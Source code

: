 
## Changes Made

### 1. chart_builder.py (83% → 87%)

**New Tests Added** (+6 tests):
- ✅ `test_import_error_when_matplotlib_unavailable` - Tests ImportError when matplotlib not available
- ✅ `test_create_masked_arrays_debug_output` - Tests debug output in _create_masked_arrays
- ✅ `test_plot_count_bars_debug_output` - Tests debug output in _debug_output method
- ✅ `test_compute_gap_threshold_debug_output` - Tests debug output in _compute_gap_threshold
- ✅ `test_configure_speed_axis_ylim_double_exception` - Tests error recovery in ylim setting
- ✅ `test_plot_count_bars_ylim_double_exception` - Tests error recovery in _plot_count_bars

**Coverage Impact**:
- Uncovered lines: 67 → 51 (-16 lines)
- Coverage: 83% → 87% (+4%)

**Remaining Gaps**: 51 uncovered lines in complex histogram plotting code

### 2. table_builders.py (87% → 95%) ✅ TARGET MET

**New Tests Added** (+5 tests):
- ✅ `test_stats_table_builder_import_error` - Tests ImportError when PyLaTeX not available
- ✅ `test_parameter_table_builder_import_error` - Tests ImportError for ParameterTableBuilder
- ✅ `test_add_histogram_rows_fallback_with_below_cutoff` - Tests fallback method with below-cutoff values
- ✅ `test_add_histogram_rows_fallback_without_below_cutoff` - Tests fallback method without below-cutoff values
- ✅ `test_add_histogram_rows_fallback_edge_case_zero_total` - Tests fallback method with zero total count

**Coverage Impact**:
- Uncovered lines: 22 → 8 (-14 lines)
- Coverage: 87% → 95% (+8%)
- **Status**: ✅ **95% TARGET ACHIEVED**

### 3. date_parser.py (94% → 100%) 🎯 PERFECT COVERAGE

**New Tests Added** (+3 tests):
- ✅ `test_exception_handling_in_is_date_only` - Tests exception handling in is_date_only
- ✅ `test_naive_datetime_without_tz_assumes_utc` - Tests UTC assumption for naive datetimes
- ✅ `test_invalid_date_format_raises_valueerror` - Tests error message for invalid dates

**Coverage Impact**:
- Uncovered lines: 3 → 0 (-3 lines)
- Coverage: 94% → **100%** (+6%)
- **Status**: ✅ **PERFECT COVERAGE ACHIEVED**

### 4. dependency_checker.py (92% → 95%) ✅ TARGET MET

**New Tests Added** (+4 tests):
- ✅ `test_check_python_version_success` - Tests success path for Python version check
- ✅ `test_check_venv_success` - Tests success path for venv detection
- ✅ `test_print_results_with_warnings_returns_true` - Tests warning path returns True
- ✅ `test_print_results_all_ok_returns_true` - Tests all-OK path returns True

◆ ◆ ◆ ◆

Exercise prompt: Search the records for the string "ImportError" and report each line that has it.

Response box:
- ✅ `test_import_error_when_matplotlib_unavailable` - Tests ImportError when matplotlib not available
- ✅ `test_stats_table_builder_import_error` - Tests ImportError when PyLaTeX not available
- ✅ `test_parameter_table_builder_import_error` - Tests ImportError for ParameterTableBuilder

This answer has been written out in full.